Don’t be fooled by the simplicity of this. The split between “Thoughts” and “Notes”, this distinction between what others have produced (inputs into your creative process) and the syntheses which follows (what you do with it), is really at the core of academic and artistic work. Recently both Merlin Mann and Twyla Tharp have been writing about this at some length and when yo think about it, the input vs output relationship is not only obvious but profound.

In addition to “Thoughts” and “Notes” I realized that there were other categories at this level of abstraction. (When we get to the codes themselves below you’ll see them.) And as with any good system development project I found that what I first believed were categories at this level, really weren’t. So I changed them, and it was easy. The idea is to keep an equivalent level of abstraction throughout the system, and not get spooked about making adjustments.

Chronology

Besides abstraction, the other idea from amberV’s thinking on this was the predominance of chronology for the retrieval of information. Noguchi’s system was based on what he called, “the importance of recency.” He felt time was the best way to find relevant items. For example, I may not remember that the Chomsky article I annotated ended up in “Linguistics” or “Anthropology” or “MIT” or “Chomsky”, but I’m sure going to know that I worked on it in the Fall of 2008. And with date you get surrounding chronological context.

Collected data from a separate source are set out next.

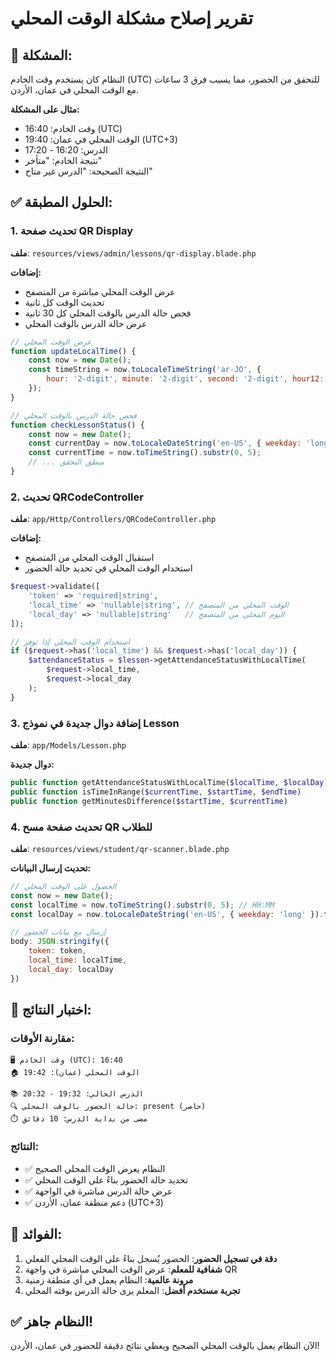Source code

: # تقرير إصلاح مشكلة الوقت المحلي

## 🐛 المشكلة:
النظام كان يستخدم وقت الخادم (UTC) للتحقق من الحضور، مما يسبب فرق 3 ساعات مع الوقت المحلي في عمان، الأردن.

**مثال على المشكلة:**
- وقت الخادم: 16:40 (UTC)
- الوقت المحلي في عمان: 19:40 (UTC+3)
- الدرس: 16:20 - 17:20
- نتيجة الخادم: "متأخر"
- النتيجة الصحيحة: "الدرس غير متاح"

## ✅ الحلول المطبقة:

### 1. تحديث صفحة QR Display
**ملف**: `resources/views/admin/lessons/qr-display.blade.php`

**إضافات:**
- عرض الوقت المحلي مباشرة من المتصفح
- تحديث الوقت كل ثانية
- فحص حالة الدرس بالوقت المحلي كل 30 ثانية
- عرض حالة الدرس بالوقت المحلي

```javascript
// عرض الوقت المحلي
function updateLocalTime() {
    const now = new Date();
    const timeString = now.toLocaleTimeString('ar-JO', {
        hour: '2-digit', minute: '2-digit', second: '2-digit', hour12: false
    });
}

// فحص حالة الدرس بالوقت المحلي
function checkLessonStatus() {
    const now = new Date();
    const currentDay = now.toLocaleDateString('en-US', { weekday: 'long' }).toLowerCase();
    const currentTime = now.toTimeString().substr(0, 5);
    // ... منطق التحقق
}
```

### 2. تحديث QRCodeController
**ملف**: `app/Http/Controllers/QRCodeController.php`

**إضافات:**
- استقبال الوقت المحلي من المتصفح
- استخدام الوقت المحلي في تحديد حالة الحضور

```php
$request->validate([
    'token' => 'required|string',
    'local_time' => 'nullable|string', // الوقت المحلي من المتصفح
    'local_day' => 'nullable|string'   // اليوم المحلي من المتصفح
]);

// استخدام الوقت المحلي إذا توفر
if ($request->has('local_time') && $request->has('local_day')) {
    $attendanceStatus = $lesson->getAttendanceStatusWithLocalTime(
        $request->local_time, 
        $request->local_day
    );
}
```

### 3. إضافة دوال جديدة في نموذج Lesson
**ملف**: `app/Models/Lesson.php`

**دوال جديدة:**
```php
public function getAttendanceStatusWithLocalTime($localTime, $localDay)
public function isTimeInRange($currentTime, $startTime, $endTime)  
public function getMinutesDifference($startTime, $currentTime)
```

### 4. تحديث صفحة مسح QR للطلاب
**ملف**: `resources/views/student/qr-scanner.blade.php`

**تحديث إرسال البيانات:**
```javascript
// الحصول على الوقت المحلي
const now = new Date();
const localTime = now.toTimeString().substr(0, 5); // HH:MM
const localDay = now.toLocaleDateString('en-US', { weekday: 'long' }).toLowerCase();

// إرسال مع بيانات الحضور
body: JSON.stringify({
    token: token,
    local_time: localTime,
    local_day: localDay
})
```

## 🧪 اختبار النتائج:

### مقارنة الأوقات:
```
🖥️ وقت الخادم (UTC): 16:40
🏠 الوقت المحلي (عمان): 19:42  

📚 الدرس الحالي: 19:32 - 20:32
🔍 حالة الحضور بالوقت المحلي: present (حاضر)
⏱️ مضى من بداية الدرس: 10 دقائق
```

### النتائج:
- ✅ النظام يعرض الوقت المحلي الصحيح
- ✅ تحديد حالة الحضور بناءً على الوقت المحلي
- ✅ عرض حالة الدرس مباشرة في الواجهة
- ✅ دعم منطقة عمان، الأردن (UTC+3)

## 🎯 الفوائد:

1. **دقة في تسجيل الحضور**: الحضور يُسجل بناءً على الوقت المحلي الفعلي
2. **شفافية للمعلم**: عرض الوقت المحلي مباشرة في واجهة QR
3. **مرونة عالمية**: النظام يعمل في أي منطقة زمنية
4. **تجربة مستخدم أفضل**: المعلم يرى حالة الدرس بوقته المحلي

## ✅ النظام جاهز!

الآن النظام يعمل بالوقت المحلي الصحيح ويعطي نتائج دقيقة للحضور في عمان، الأردن!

One of the wonderful things about Journler, and to a lesser extent DEVONThink, was the ability to flip through your work, to see what you were doing yesterday, or last week or this time last year, and to see it in the context of a set of ideas: what was I reading, what else was going on, was there an art exhibit of conference going on at the same time that influenced my thinking, what was in the news? Incorporating chronology in the system lets you recreate this function.

Reliance on metadata can be used to get at these dimensions, also but it’s very vulnerable to time and error as anyone who has had their “File Creation Date” redefined in a file copy operation can attest. As can those who lost a set of tags in the hidden OS X DS_ files that did not make the jump to a new folder, or were synced out of existence. So the identification of this information, date in particular, has to be more robust than a metadata tag. It also has to be modifiable and definable. A record may well be best dated in December because that was when you first worked on the project, not yesterday when you created the file. Relying on the file modification dates or other metadata means loosing that control completely.

The File Name

So the system has to accessible from multiple axis, one of which needs to be chronological, and it needs to be robust enough to be application independent.

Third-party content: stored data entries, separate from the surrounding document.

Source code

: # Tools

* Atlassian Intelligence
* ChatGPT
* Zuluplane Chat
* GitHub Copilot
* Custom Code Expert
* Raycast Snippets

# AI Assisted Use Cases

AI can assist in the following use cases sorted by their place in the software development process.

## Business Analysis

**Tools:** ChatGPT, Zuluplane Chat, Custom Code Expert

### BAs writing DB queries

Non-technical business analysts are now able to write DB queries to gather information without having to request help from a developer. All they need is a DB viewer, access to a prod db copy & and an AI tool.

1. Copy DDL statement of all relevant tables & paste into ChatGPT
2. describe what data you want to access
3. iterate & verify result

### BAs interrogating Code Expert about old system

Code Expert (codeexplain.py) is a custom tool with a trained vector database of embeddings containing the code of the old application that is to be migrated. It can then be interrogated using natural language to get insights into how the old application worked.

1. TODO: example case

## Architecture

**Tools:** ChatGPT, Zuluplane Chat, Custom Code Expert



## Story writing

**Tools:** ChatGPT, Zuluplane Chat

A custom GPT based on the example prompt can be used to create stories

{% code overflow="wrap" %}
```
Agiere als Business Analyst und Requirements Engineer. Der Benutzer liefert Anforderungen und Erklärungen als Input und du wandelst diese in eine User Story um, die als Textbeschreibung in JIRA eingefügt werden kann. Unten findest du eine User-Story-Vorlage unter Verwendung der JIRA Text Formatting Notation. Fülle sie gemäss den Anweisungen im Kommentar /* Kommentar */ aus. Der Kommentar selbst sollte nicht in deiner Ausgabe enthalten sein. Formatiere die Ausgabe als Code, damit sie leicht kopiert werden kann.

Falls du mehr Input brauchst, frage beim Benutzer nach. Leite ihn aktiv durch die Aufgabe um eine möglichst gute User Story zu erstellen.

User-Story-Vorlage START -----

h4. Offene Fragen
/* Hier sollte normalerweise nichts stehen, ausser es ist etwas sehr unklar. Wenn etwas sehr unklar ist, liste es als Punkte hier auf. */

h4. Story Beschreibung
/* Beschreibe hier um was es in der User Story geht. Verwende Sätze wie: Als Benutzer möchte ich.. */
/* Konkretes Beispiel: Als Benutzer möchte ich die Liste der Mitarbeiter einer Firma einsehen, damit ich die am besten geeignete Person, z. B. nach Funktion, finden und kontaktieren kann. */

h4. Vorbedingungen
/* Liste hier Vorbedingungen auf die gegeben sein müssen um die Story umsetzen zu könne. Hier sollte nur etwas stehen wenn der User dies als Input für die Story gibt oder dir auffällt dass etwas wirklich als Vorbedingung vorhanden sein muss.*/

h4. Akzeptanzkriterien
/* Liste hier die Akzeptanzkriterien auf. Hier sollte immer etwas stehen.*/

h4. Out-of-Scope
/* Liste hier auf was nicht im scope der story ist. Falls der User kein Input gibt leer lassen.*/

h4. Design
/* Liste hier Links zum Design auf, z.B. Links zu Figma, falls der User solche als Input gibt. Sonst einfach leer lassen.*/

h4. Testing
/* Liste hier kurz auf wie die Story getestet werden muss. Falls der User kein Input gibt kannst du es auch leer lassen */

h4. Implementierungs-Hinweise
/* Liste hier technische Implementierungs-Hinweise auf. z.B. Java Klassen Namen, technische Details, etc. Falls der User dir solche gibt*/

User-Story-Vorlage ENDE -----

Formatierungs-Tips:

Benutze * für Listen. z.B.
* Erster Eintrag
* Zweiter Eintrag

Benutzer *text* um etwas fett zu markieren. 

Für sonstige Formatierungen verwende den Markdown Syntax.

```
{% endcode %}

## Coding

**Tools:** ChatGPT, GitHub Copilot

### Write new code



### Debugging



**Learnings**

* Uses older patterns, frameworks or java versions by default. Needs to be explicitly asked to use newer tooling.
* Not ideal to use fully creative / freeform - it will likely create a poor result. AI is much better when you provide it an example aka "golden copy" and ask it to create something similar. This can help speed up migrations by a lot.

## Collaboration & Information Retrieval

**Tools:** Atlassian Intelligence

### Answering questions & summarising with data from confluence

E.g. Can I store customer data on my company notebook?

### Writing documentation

In her system amberV uses codes added in MultiMarkdown, a very sophisticated approach. I use the file name. For me it’s simpler and I don’t have to learn MMD. For every file I save I add a date, a code, and a unique identifier. That’s the file name.

So this file would be …

090608-W2-File System Philosophy.rtf

Where …

  • 090608 is the YYMMDD date of my choosing (might be today, might reference prior dates if the material needed to be fixed in a different time)
  • “W” stands for Writing, and “2” is a sub category for non-fiction essays.
  • “File System Philosophy” is the unique title, which can be preceded by its own characterization if I desire (I rarely do). The file itself is in a folder called “Dougist” because that is were it was published. But it could have gone in a folder called “Productivity”, or inside a rather extensive tree I have called “Systems”. It doesn’t matter because Spotlight can find the files anywhere.

I like using the file name for these codes because I can use the same system for every file type, RTFs, PDFs, JPEGs, Scrivener containers, whatever. And when you get all your file names coded this way they line up in perfect, neat columns down rows in Finder so what looks like clutter turns out to be a very good visual reference.

I also like using the file name because you can use a bulk file renamer to do all the coding for you. This would be would be an insurmountable obstacle for most people (like me) if they have more than a few hundred files. I use A Better File Renamer and it adds the codes like magic. PathFinder does the same thing, but I like the stand alone ABFR because of its power. And it is very fast. It took me months to structure up my data in Journler, a week to go from Journler to DEVONThink, but less than an hour to go from DT’s export to a fully coded and indexed system using ABFR. And then one day when I decided that I liked “R” (Record) better then “D” (Daily) for my every day records, the renaming took 18 seconds. Similarly, I re-categorized all the sub-categories of personal and professional development from “3” from “4” and it took about a minute.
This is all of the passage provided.